Quel est exactement le but de tout cela ?
C'est la question qu'une ancienne collègue m'a posée alors qu'elle me contactait pour exprimer sa frustration. Son employeur a imposé un modèle hybride 3-2, 2-3 pour leur protocole de retour au bureau.
Ce jour-là, on lui a demandé de modifier son emploi du temps et de venir un jour normalement en télétravail, spécifiquement pour assister à ce qu'on lui avait présenté comme une réunion très importante.
Un seul problème : après avoir effectué une heure de trajet jusqu’au bureau, elle a appris qu’étant donné qu’un interlocuteur clé ne pouvait pas se joindre à la réunion, celle-ci était reportée.
Cette histoire n’aurait rien de grave si elle était isolée ou si les employeurs faisaient preuve de souplesse pour compenser la journée de télétravail perdue — chose à laquelle elle tient vraiment, tout comme de nombreux autres salariés du secteur de la connaissance.
Mais cela met en lumière des questions plus larges autour des normes, des attentes en matière de présence au bureau et des meilleures pratiques pour les modèles hybrides de travail, qui ne constituent aujourd’hui qu’une des trois options à la disposition des entreprises.

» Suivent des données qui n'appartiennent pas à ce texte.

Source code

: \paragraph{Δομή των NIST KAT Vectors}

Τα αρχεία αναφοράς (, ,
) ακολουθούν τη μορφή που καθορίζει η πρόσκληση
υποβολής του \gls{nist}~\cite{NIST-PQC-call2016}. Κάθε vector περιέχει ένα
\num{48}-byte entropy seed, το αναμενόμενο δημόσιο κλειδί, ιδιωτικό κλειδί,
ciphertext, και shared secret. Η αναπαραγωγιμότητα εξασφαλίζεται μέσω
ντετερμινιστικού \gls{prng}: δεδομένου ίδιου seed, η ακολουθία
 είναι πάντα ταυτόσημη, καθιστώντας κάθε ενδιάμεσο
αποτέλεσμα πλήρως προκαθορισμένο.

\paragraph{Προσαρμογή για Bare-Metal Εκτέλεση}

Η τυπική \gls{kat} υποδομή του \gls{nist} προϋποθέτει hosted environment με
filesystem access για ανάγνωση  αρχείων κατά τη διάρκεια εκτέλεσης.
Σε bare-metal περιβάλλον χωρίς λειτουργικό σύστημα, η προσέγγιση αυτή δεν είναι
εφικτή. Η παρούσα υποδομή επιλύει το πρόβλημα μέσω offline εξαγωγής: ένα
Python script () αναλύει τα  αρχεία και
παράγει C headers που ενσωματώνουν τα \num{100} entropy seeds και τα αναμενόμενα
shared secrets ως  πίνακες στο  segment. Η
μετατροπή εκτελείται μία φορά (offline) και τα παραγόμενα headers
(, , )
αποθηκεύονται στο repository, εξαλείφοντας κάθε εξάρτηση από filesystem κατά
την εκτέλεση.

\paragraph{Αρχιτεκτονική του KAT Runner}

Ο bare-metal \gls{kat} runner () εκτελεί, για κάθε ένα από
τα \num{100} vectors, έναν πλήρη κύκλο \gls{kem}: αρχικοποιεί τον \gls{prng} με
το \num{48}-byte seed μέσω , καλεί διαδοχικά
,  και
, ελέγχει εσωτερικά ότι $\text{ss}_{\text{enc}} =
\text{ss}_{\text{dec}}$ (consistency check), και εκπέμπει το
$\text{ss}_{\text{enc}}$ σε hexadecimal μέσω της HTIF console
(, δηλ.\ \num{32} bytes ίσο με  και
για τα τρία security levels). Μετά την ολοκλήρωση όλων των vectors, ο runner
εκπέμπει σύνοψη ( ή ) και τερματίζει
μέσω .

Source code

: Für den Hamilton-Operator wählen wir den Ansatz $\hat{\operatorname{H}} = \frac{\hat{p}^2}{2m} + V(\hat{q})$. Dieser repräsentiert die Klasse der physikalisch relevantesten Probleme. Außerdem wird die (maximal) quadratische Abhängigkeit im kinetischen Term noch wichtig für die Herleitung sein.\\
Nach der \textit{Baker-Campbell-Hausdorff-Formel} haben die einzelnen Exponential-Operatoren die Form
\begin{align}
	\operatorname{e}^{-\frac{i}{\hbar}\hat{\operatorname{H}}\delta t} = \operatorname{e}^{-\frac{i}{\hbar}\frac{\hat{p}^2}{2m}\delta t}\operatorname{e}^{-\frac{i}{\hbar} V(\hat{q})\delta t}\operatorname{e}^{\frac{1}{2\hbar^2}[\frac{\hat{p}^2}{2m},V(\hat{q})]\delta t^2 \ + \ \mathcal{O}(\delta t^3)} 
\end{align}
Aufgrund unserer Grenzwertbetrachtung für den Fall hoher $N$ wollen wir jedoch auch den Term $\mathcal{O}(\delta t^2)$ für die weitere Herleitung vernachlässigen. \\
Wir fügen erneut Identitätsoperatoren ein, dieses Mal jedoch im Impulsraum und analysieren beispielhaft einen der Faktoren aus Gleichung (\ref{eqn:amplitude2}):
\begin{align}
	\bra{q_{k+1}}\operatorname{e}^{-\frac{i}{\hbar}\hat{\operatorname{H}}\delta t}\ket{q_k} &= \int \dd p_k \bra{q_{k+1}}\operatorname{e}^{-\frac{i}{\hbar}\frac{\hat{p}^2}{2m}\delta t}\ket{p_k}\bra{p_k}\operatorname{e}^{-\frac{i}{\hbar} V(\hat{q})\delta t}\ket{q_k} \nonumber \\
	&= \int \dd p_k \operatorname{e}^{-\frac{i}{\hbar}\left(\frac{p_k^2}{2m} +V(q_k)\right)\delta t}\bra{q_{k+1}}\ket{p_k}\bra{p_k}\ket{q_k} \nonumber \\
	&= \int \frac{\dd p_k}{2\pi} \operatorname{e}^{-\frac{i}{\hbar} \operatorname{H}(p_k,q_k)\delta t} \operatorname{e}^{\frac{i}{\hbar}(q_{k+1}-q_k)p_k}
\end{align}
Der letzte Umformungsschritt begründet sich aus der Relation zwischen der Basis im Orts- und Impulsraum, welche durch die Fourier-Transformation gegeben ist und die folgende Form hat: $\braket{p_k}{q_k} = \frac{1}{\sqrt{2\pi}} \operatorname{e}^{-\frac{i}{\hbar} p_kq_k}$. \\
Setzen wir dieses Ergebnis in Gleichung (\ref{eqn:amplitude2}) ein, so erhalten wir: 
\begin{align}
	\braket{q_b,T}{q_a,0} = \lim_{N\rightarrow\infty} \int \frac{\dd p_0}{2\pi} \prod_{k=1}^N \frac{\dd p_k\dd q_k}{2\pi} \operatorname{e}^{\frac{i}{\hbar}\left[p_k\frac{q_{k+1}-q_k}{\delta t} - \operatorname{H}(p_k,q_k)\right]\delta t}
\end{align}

« C’est irrespectueux et c’est le genre d’irrespect qui crée un fossé entre les personnes et leur emploi », déclare Jan van der Hoop, président de Fit First Technologies, une plateforme de recrutement axée sur la compatibilité professionnelle. « L’organisation doit écouter et se doter de règles claires concernant la fréquence à laquelle nous nous réunissons et dans quel but. Si nous devons nous retrouver un certain nombre de jours par semaine ou par mois, alors mettons-nous d’accord sur quels jours afin que tout le monde sache pourquoi il vient et ce qu’il y a à accomplir. »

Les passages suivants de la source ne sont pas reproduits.